::: Listed entries
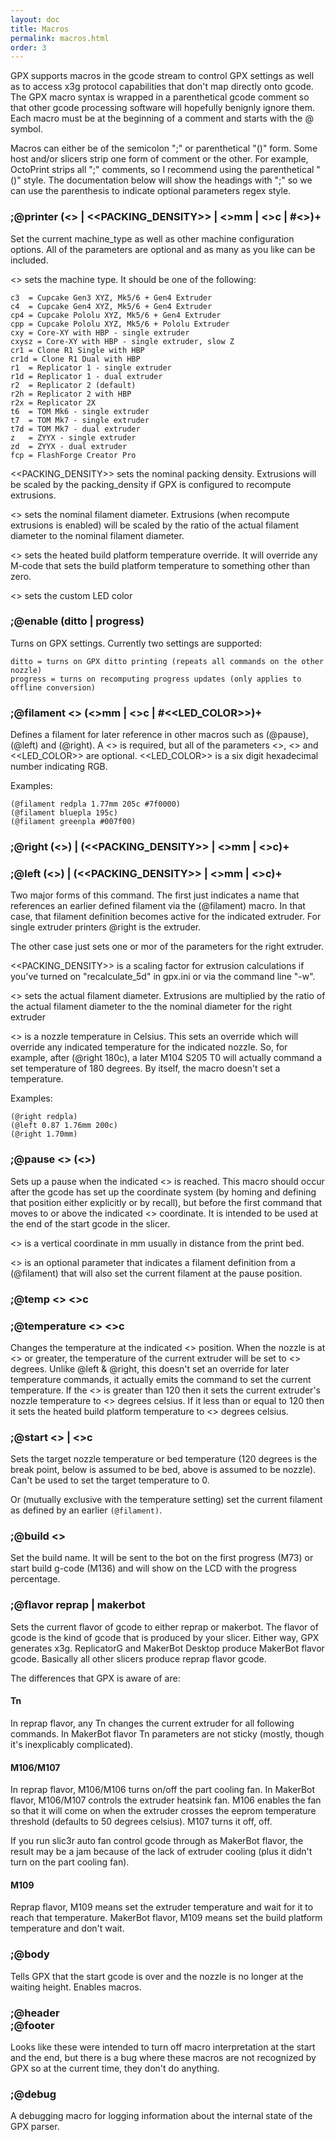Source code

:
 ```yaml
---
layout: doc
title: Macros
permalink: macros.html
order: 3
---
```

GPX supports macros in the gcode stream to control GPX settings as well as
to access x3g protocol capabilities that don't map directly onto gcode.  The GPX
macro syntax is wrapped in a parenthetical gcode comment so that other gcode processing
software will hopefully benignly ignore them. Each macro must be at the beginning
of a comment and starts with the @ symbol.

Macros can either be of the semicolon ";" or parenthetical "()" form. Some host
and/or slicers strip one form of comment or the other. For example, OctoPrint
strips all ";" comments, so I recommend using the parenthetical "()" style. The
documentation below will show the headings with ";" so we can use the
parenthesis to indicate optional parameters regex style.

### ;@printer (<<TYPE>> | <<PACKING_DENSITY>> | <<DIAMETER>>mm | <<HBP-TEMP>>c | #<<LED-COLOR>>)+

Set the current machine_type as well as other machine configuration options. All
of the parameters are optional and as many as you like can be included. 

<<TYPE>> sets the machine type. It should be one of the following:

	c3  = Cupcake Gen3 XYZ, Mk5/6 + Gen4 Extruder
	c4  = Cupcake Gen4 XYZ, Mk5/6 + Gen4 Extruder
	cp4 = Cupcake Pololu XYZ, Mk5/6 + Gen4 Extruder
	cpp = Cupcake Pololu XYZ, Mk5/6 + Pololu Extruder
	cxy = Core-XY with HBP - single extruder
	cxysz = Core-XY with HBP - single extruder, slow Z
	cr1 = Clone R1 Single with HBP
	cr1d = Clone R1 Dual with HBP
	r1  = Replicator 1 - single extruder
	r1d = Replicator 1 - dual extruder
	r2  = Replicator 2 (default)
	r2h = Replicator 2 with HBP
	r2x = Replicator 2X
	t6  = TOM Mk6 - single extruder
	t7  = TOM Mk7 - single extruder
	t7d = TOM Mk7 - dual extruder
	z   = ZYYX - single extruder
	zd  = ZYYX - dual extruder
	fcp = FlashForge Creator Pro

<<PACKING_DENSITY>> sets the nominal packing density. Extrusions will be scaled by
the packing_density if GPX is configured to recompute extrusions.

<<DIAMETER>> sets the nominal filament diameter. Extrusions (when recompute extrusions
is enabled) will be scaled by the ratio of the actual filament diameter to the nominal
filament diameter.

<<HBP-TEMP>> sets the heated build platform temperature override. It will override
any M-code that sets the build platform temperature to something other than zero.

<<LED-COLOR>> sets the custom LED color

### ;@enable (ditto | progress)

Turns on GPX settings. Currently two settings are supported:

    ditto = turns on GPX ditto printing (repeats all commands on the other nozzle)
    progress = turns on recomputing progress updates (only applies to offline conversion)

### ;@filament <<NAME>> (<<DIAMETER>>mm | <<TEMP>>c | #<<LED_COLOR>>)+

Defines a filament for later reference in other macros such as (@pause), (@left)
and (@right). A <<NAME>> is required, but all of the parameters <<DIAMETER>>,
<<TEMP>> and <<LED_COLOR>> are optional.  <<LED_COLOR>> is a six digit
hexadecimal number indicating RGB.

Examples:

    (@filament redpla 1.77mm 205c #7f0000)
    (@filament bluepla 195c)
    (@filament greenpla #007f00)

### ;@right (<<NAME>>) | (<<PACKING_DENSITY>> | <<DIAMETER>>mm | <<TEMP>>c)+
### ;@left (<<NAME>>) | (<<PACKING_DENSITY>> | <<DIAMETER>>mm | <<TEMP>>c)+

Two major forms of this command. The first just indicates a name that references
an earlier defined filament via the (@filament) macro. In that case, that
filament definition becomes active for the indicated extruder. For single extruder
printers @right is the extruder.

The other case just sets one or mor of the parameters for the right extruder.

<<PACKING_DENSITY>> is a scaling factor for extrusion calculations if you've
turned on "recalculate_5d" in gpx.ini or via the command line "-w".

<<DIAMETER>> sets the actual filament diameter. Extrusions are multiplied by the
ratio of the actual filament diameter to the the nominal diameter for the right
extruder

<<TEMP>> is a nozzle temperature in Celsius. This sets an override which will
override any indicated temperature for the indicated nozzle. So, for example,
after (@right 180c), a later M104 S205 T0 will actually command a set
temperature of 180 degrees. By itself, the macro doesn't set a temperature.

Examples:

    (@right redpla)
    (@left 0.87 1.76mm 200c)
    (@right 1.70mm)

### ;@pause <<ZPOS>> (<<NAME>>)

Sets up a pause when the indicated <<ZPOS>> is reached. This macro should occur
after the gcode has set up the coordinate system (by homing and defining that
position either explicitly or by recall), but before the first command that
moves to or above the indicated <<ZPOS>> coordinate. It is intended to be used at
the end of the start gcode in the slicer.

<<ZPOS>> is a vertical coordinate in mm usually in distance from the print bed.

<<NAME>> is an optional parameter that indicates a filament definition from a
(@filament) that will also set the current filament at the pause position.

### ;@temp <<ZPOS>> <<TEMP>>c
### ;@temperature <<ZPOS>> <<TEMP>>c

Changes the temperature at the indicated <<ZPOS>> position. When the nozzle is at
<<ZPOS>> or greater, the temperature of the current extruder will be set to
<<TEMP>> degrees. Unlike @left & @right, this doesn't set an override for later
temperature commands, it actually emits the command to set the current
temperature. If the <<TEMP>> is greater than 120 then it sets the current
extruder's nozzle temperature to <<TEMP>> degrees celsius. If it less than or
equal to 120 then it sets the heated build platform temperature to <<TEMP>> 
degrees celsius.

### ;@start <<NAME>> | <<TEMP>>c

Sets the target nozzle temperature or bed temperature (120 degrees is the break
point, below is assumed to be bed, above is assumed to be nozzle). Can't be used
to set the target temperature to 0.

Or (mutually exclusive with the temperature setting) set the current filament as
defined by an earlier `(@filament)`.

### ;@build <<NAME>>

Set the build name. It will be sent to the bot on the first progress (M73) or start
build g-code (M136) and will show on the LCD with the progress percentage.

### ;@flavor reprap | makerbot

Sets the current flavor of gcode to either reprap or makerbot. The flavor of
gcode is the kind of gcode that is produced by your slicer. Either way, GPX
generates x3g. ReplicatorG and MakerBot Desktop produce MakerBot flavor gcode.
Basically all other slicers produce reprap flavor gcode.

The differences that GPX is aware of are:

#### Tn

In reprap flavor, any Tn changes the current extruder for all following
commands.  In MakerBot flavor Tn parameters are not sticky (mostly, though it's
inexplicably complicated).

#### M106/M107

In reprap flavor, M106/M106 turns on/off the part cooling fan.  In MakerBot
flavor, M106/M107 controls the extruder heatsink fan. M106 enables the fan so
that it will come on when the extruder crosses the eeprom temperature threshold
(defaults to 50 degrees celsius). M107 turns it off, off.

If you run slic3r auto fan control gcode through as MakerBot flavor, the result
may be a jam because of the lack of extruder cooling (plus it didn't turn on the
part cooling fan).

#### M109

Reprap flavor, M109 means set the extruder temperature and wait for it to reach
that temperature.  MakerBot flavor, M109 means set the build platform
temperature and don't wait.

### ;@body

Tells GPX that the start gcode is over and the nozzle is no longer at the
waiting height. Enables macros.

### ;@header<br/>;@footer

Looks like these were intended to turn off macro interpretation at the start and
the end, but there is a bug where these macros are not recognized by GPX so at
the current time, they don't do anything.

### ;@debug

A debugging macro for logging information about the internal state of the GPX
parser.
::::::
## Task requirements
Check each line above for the word "other" and copy every line that has it.

## Answer to this task
macro syntax is wrapped in a parenthetical gcode comment so that other gcode processing
and/or slicers strip one form of comment or the other. For example, OctoPrint
Set the current machine_type as well as other machine configuration options. All
any M-code that sets the build platform temperature to something other than zero.
    ditto = turns on GPX ditto printing (repeats all commands on the other nozzle)
Defines a filament for later reference in other macros such as (@pause), (@left)
The other case just sets one or mor of the parameters for the right extruder.
Basically all other slicers produce reprap flavor gcode.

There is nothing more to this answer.